Could you copy every line of the data that contains "optimisation"?

Stored items from a collection:
__________

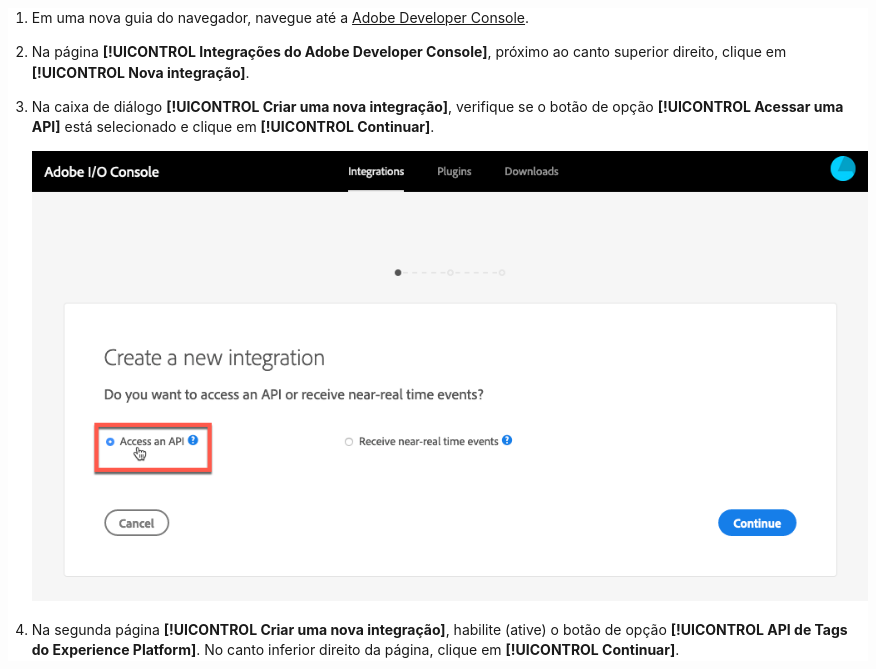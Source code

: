 1. Em uma nova guia do navegador, navegue até a [Adobe Developer Console](https://developer.adobe.com/console/integrations).

1. Na página **[!UICONTROL Integrações do Adobe Developer Console]**, próximo ao canto superior direito, clique em **[!UICONTROL Nova integração]**.
1. Na caixa de diálogo **[!UICONTROL Criar uma nova integração]**, verifique se o botão de opção **[!UICONTROL Acessar uma API]** está selecionado e clique em **[!UICONTROL Continuar]**.

   ![2019-07-25_13-04-20](assets/2019-07-25_13-04-20.png)

1. Na segunda página **[!UICONTROL Criar uma nova integração]**, habilite (ative) o botão de opção **[!UICONTROL API de Tags do Experience Platform]**. No canto inferior direito da página, clique em **[!UICONTROL Continuar]**.
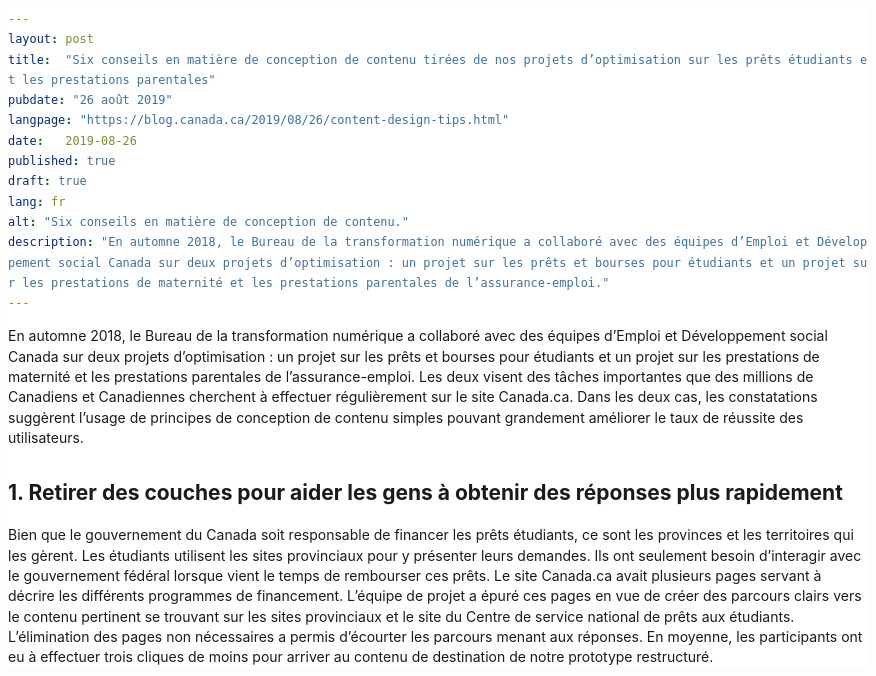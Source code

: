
 ```yaml
---
layout: post
title:  "Six conseils en matière de conception de contenu tirées de nos projets d’optimisation sur les prêts étudiants et les prestations parentales"
pubdate: "26 août 2019"
langpage: "https://blog.canada.ca/2019/08/26/content-design-tips.html"
date:   2019-08-26
published: true
draft: true
lang: fr
alt: "Six conseils en matière de conception de contenu."
description: "En automne 2018, le Bureau de la transformation numérique a collaboré avec des équipes d’Emploi et Développement social Canada sur deux projets d’optimisation : un projet sur les prêts et bourses pour étudiants et un projet sur les prestations de maternité et les prestations parentales de l’assurance-emploi."
---
```


<style>
figcaption {
  font-size: 17px !important;
  line-height: 1.5;
  max-width: 80ch;
  padding-bottom: 10px;
  padding-top: 5px;
}
.nobreak {
  white-space: nowrap !important;
}
</style>

En automne 2018, le Bureau de la transformation numérique a collaboré avec des équipes d’Emploi et Développement social Canada sur deux projets d’optimisation : un projet sur les prêts et bourses pour étudiants et un projet sur les prestations de maternité et les prestations parentales de l’assurance-emploi. Les deux visent des tâches importantes que des millions de Canadiens et Canadiennes cherchent à effectuer régulièrement sur le site Canada.ca. Dans les deux cas, les constatations suggèrent l’usage de principes de conception de contenu simples pouvant grandement améliorer le taux de réussite des utilisateurs.


## 1. Retirer des couches pour aider les gens à obtenir des réponses plus rapidement

Bien que le gouvernement du Canada soit responsable de financer les prêts étudiants, ce sont les provinces et les territoires qui les gèrent. Les étudiants utilisent les sites provinciaux pour y présenter leurs demandes. Ils ont seulement besoin d’interagir avec le gouvernement fédéral lorsque vient le temps de rembourser ces prêts. Le site Canada.ca avait plusieurs pages servant à décrire les différents programmes de financement. L’équipe de projet a épuré ces pages en vue de créer des parcours clairs vers le contenu pertinent se trouvant sur les sites provinciaux et le site du Centre de service national de prêts aux étudiants. L’élimination des pages non nécessaires a permis d’écourter les parcours menant aux réponses. En moyenne, les participants ont eu à effectuer trois cliques de moins pour arriver au contenu de destination de notre prototype restructuré.
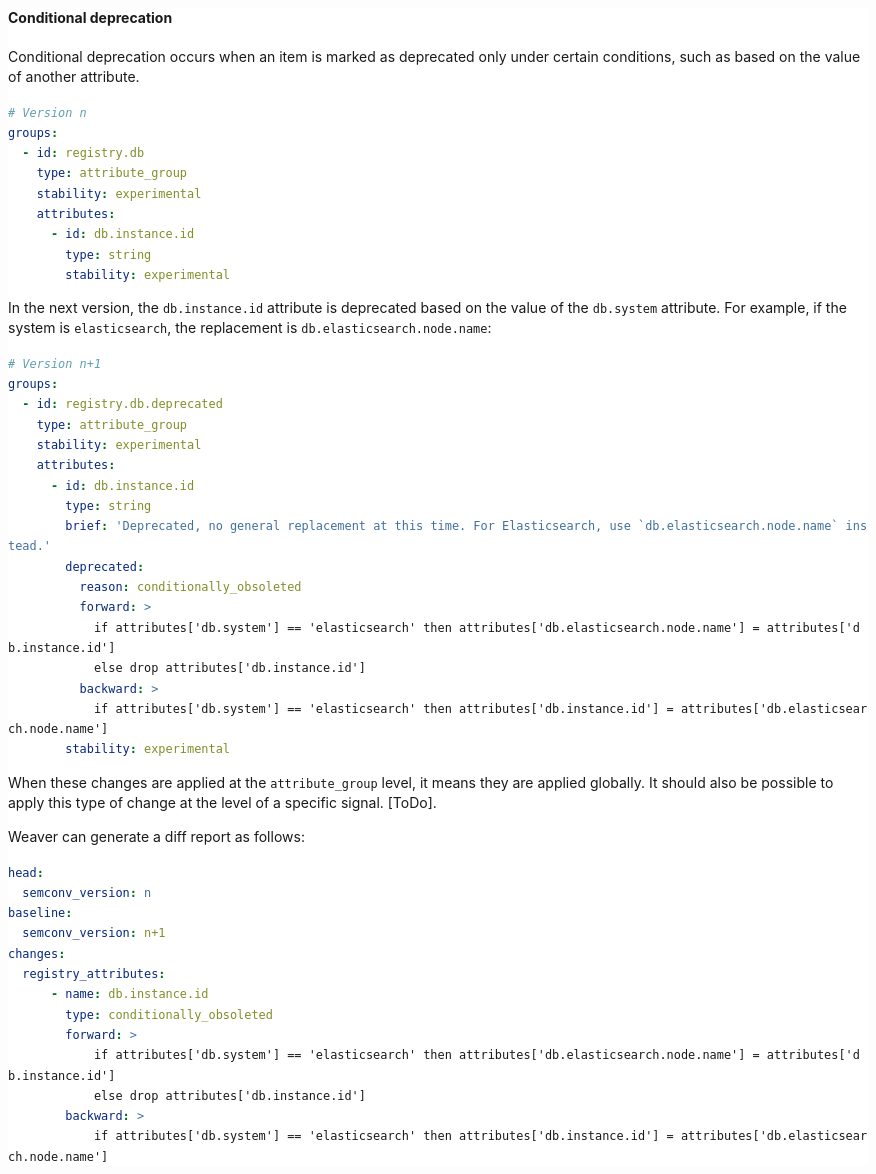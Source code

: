 #### Conditional deprecation

Conditional deprecation occurs when an item is marked as deprecated only under certain conditions, such as based on the
value of another attribute.

```yaml
# Version n
groups:
  - id: registry.db
    type: attribute_group
    stability: experimental
    attributes:
      - id: db.instance.id
        type: string
        stability: experimental
```

In the next version, the `db.instance.id` attribute is deprecated based on the value of the `db.system` attribute. For
example, if the system is `elasticsearch`, the replacement is `db.elasticsearch.node.name`:

```yaml
# Version n+1
groups:
  - id: registry.db.deprecated
    type: attribute_group
    stability: experimental
    attributes:
      - id: db.instance.id
        type: string
        brief: 'Deprecated, no general replacement at this time. For Elasticsearch, use `db.elasticsearch.node.name` instead.'
        deprecated:
          reason: conditionally_obsoleted
          forward: >
            if attributes['db.system'] == 'elasticsearch' then attributes['db.elasticsearch.node.name'] = attributes['db.instance.id']
            else drop attributes['db.instance.id']
          backward: >
            if attributes['db.system'] == 'elasticsearch' then attributes['db.instance.id'] = attributes['db.elasticsearch.node.name']
        stability: experimental
```

When these changes are applied at the `attribute_group` level, it means they are applied globally. It should also be
possible to apply this type of change at the level of a specific signal. [ToDo].

Weaver can generate a diff report as follows:

```yaml
head:
  semconv_version: n
baseline:
  semconv_version: n+1
changes:
  registry_attributes:
      - name: db.instance.id
        type: conditionally_obsoleted
        forward: >
            if attributes['db.system'] == 'elasticsearch' then attributes['db.elasticsearch.node.name'] = attributes['db.instance.id']
            else drop attributes['db.instance.id']
        backward: >
            if attributes['db.system'] == 'elasticsearch' then attributes['db.instance.id'] = attributes['db.elasticsearch.node.name']
```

__________

Reply:
title:  "Six conseils en matière de conception de contenu tirées de nos projets d’optimisation sur les prêts étudiants et les prestations parentales"
description: "En automne 2018, le Bureau de la transformation numérique a collaboré avec des équipes d’Emploi et Développement social Canada sur deux projets d’optimisation : un projet sur les prêts et bourses pour étudiants et un projet sur les prestations de maternité et les prestations parentales de l’assurance-emploi."
En automne 2018, le Bureau de la transformation numérique a collaboré avec des équipes d’Emploi et Développement social Canada sur deux projets d’optimisation : un projet sur les prêts et bourses pour étudiants et un projet sur les prestations de maternité et les prestations parentales de l’assurance-emploi. Les deux visent des tâches importantes que des millions de Canadiens et Canadiennes cherchent à effectuer régulièrement sur le site Canada.ca. Dans les deux cas, les constatations suggèrent l’usage de principes de conception de contenu simples pouvant grandement améliorer le taux de réussite des utilisateurs.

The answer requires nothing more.